Adapting Large Language Models for Automated Summarisation of Electronic Medical Records in Clinical Coding.

Journal: Studies in health technology and informatics
PMID:

Abstract

Encapsulating a patient's clinical narrative into a condensed, informative summary is indispensable to clinical coding. The intricate nature of the clinical text makes the summarisation process challenging for clinical coders. Recent developments in large language models (LLMs) have shown promising performance in clinical text summarisation, particularly in radiology and echocardiographic reports, after adaptation to the clinical domain. To explore the summarisation potential of clinical domain adaptation of LLMs, a clinical text dataset, consisting of electronic medical records paired with "Brief Hospital Course" from the MIMIC-III database, was curated. Two open-source LLMs were then fine-tuned, one pre-trained on biomedical datasets and another on a general-content domain on the curated clinical dataset. The performance of the fine-tuned models against their base models were evaluated. The model pre-trained on biomedical data demonstrated superior performance after clinical domain adaptation. This finding highlights the potential benefits of adapting LLMs pre-trained on a related domain over a more generalised domain and suggests the possible role of clinically adapted LLMs as an assistive tool for clinical coders.

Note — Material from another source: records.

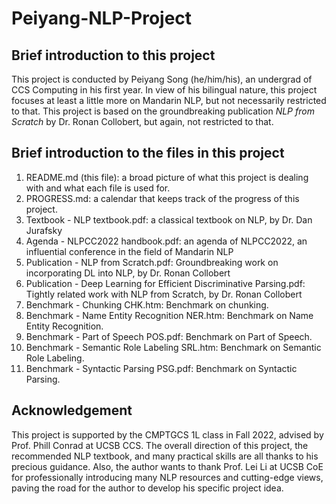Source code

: # Peiyang-NLP-Project
## Brief introduction to this project

This project is conducted by Peiyang Song (he/him/his), an undergrad of CCS Computing in his first year. In view of his bilingual nature, this project focuses at least a little more on Mandarin NLP, but not necessarily restricted to that. This project is based on the groundbreaking publication *NLP from Scratch* by Dr. Ronan Collobert, but again, not restricted to that.

## Brief introduction to the files in this project

1. README.md (this file): a broad picture of what this project is dealing with and what each file is used for.
2. PROGRESS.md: a calendar that keeps track of the progress of this project.
3. Textbook - NLP textbook.pdf: a classical textbook on NLP, by Dr. Dan Jurafsky
4. Agenda - NLPCC2022 handbook.pdf: an agenda of NLPCC2022, an influential conference in the field of Mandarin NLP
5. Publication - NLP from Scratch.pdf: Groundbreaking work on incorporating DL into NLP, by Dr. Ronan Collobert
6. Publication - Deep Learning for Efficient Discriminative Parsing.pdf: Tightly related work with NLP from Scratch, by Dr. Ronan Collobert
7. Benchmark - Chunking CHK.htm: Benchmark on chunking.
8. Benchmark - Name Entity Recognition NER.htm: Benchmark on Name Entity Recognition.
9. Benchmark - Part of Speech POS.pdf: Benchmark on Part of Speech.
10. Benchmark - Semantic Role Labeling SRL.htm: Benchmark on Semantic Role Labeling.
11. Benchmark - Syntactic Parsing PSG.pdf: Benchmark on Syntactic Parsing.

## Acknowledgement

This project is supported by the CMPTGCS 1L class in Fall 2022, advised by Prof. Phill Conrad at UCSB CCS. The overall direction of this project, the recommended NLP textbook, and many practical skills are all thanks to his precious guidance. Also, the author wants to thank Prof. Lei Li at UCSB CoE for professionally introducing many NLP resources and cutting-edge views, paving the road for the author to develop his specific project idea.
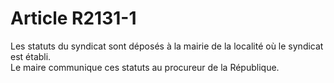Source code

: # Article R2131-1

  
Les statuts du syndicat sont déposés à la mairie de la localité où le syndicat est établi.   
Le maire communique ces statuts au procureur de la République.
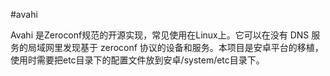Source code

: #avahi

Avahi 是Zeroconf规范的开源实现，常见使用在Linux上。它可以在没有 DNS 服务的局域网里发现基于 zeroconf 协议的设备和服务。本项目是安卓平台的移植，使用时需要把etc目录下的配置文件放到安卓/system/etc目录下。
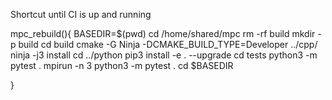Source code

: Shortcut until CI is up and running


mpc_rebuild(){
    BASEDIR=$(pwd)
    cd /home/shared/mpc
    rm -rf build
    mkdir -p build
    cd build
    cmake -G Ninja -DCMAKE_BUILD_TYPE=Developer ../cpp/
    ninja -j3 install
    cd ../python
    pip3 install -e . --upgrade
    cd tests
    python3 -m pytest .
    mpirun -n 3 python3 -m pytest .
    cd $BASEDIR

}

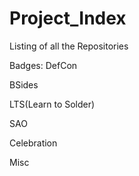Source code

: # Project_Index
Listing of all the Repositories


Badges:
  DefCon
    
  BSides
  
  LTS(Learn to Solder)
  
  SAO
  
  Celebration
  
  Misc
  
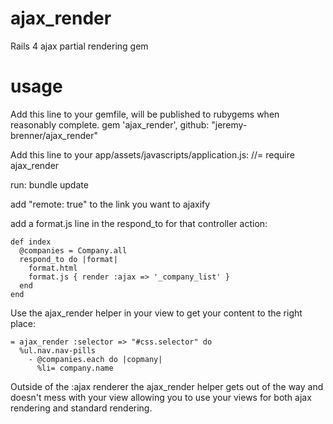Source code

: ajax_render
===========

Rails 4 ajax partial rendering gem

usage
=====

Add this line to your gemfile, will be published to rubygems when reasonably complete.
gem 'ajax_render', github: "jeremy-brenner/ajax_render"

Add this line to your app/assets/javascripts/application.js:
//= require ajax_render

run: bundle update

add "remote: true" to the link you want to ajaxify

add a format.js line in the respond_to for that controller action:

    def index
      @companies = Company.all
      respond_to do |format|
        format.html
        format.js { render :ajax => '_company_list' }   
      end
    end

Use the ajax_render helper in your view to get your content to the right place:

    = ajax_render :selector => "#css.selector" do 
      %ul.nav.nav-pills
        - @companies.each do |copmany|
          %li= company.name

Outside of the :ajax renderer the ajax_render helper gets out of the way and doesn't mess with your view allowing you to use your views for both ajax rendering and standard rendering.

Future work should explore adapting more advanced models to enhance model performance in higher-quality clinical datasets.

Authors

  • Bokang Bi
    Centre for Big Data Research in Health, The University of New South Wales, Sydney, Australia.
  • Leibo Liu
    Institute of Microelectronics, Tsinghua University, Beijing 100084, China. liulb@tsinghua.edu.cn.
  • Oscar Perez-Concha
    Centre for Big Data Research in Health, University of New South Wales, Sydney, NSW, Australia.